When We Play Wrong Notes

Arts and TheologyAs mentioned in the previous post:

But what about when we play bad notes? What happens when a jazz player plays a wrong note, something that goes outside of the established rules? What happens when he or she intentionally goes outside the rules? This will be the subject of the next post.

We’re looking at the inevitable situation: wrong notes will be played.  So how does this work in the analogy of freedom in the Christian life?

I’ve made another favtape for this post.  It’s called Jazz: Wrong Notes, and you can use it as the soundtrack for this post.
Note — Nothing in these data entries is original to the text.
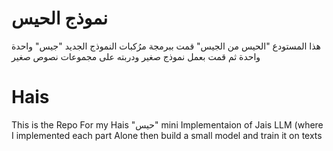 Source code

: 
# نموذج الحيس
هذا المستودع "الحيس من الجيس" قمت ببرمجة مرُكبات النموذج الجديد "جيس" واحدة واحدة ثم قمت بعمل نموذج صغير ودربته على مجموعات نصوص صغير
# Hais 
This is the Repo For my Hais "حيس" mini Implementaion of Jais LLM (where I implemented each part Alone then build a small model and train it on texts
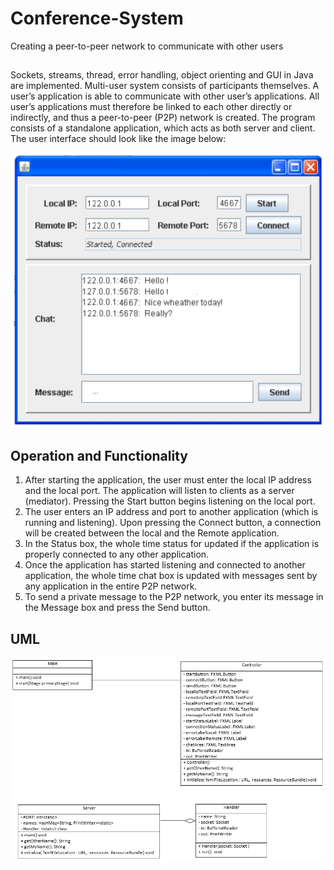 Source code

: # Conference-System
Creating a peer-to-peer network to communicate with other users 

##
Sockets, streams, thread, error handling, object orienting and GUI in Java are implemented.
Multi-user system consists of participants themselves. A user’s application is able to communicate with other user’s applications. All user’s applications must therefore be linked to each other directly or indirectly, and thus a peer-to-peer (P2P) network is created. The program consists of a standalone application, which acts as both server and client. The user interface should look like the image below:

![](interface.PNG)

## Operation and Functionality
1. After starting the application, the user must enter the local IP address and the local port. The application will listen to clients as a server (mediator). Pressing the Start button begins listening on the local port.
2. The user enters an IP address and port to another application (which is running and listening). Upon pressing the Connect button, a connection will be created between the local and the Remote application.
3. In the Status box, the whole time status for updated if the application is properly connected to any other application.
4. Once the application has started listening and connected to another application, the whole time chat box is updated with messages sent by any application in the entire P2P network.
5. To send a private message to the P2P network, you enter its message in the Message box and press the Send button.
## UML
![](uml.PNG)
First, I think we need to make a distinction.  There are two types of wrong notes: intentional and unintentional. Intentional wrong notes are played on purpose, with the wrong note in mind, they are not mistakes.  Unintentional wrong notes are mistakes, the player did not expect to hit a note that sounded off or bad, but did any way.  Because of these differences, we could probably classify the notes as “wrong” and wrong.  “Wrong” notes are intended, wrong notes are not.  “Wrong” notes have a premeditated purpose, wrong notes are present mistakes. So with that…

“Wrong” Notes
“Wrong” notes are meant to happen. These occur when the soloist decides to add tension, or dissonance, to their melody. Solists often color outside the lines to make the solo interesting.  When going outside the correct boundaries, the soloist isn’t saying, “These wrong notes are really not wrong at all” but the “wrong” notes point all the more to which notes are right. “Wrong” notes are noticed as such and, if anything, give us a tension that makes us really want the resolution.  It plays on our expectations on where home is.  When we think the soloist is going home, playing a note that beautifully resolves, and the soloist goes somewhere else than a comfortable home, we feel it.  We want to go home and anticipate where home might be.  The tension that we were unexepectedly presented with doesn’t become the new home, but leads us there.

Too much dissonance can end up with a fatigued ear on the part of a listener and with a lack of direction in the music.  This is often intended by free jazz, as evidenced in Ornette Coleman’s “Science Fiction” on the favtape. Sometimes we need some right notes in there to give us direction, to have tension and resolution.  Because without the resolution (or an implied resolution), tension ceases to exist as tension, it all becomes homogenous.

But dissonance can be a great learning tool.  Saying what Christianity is not can be very helpful in determining what Christianity is.

Wrong Notes
Wrong notes are mistakes we make. Jazz is fundamentally a live music.  Being a live music, wrong notes are made all the time.  The soloist plays something that was supposed to sound smooth, but now sounds erratic or disjointed: just plain wrong. If the soloist chooses to keep going, these mistakes don’t have to end the music.  The soloist still has the opportunity to make something beautiful out of the melody, though a wrong note has been played. Just as in our lives as believers, dissonance, our mistakes, do not end the song.  The musicians don’t pick up and leave, but keep going. God doesn’t drop us the second we make a mistake- He might hit the next piano chord a little harder so that we can hear where the right notes are, or He might play the drums a bit more pronounced so that we can hear the tempo better, but He doesn’t stop playing.  He keeps playing, continually inviting us to create something beautiful with Him, and our mistakes end up being part of the song.

And even the best players make mistakes.  Charlie Parker, Miles Davis, Dizzy Gillespie- these are jazz giants.  And they made obvious mistakes on their recordings.  But just because they make an occassional mistake does not discredit the melodies that came from their continual playing.

So “wrong” notes and wrong notes are both going to occur.  But the song keeps going, and we keep playing.  And the more mature we get, the less wrong notes we use, and we will be able to use “wrong” notes in the right places, pointing ourselves and others to our home.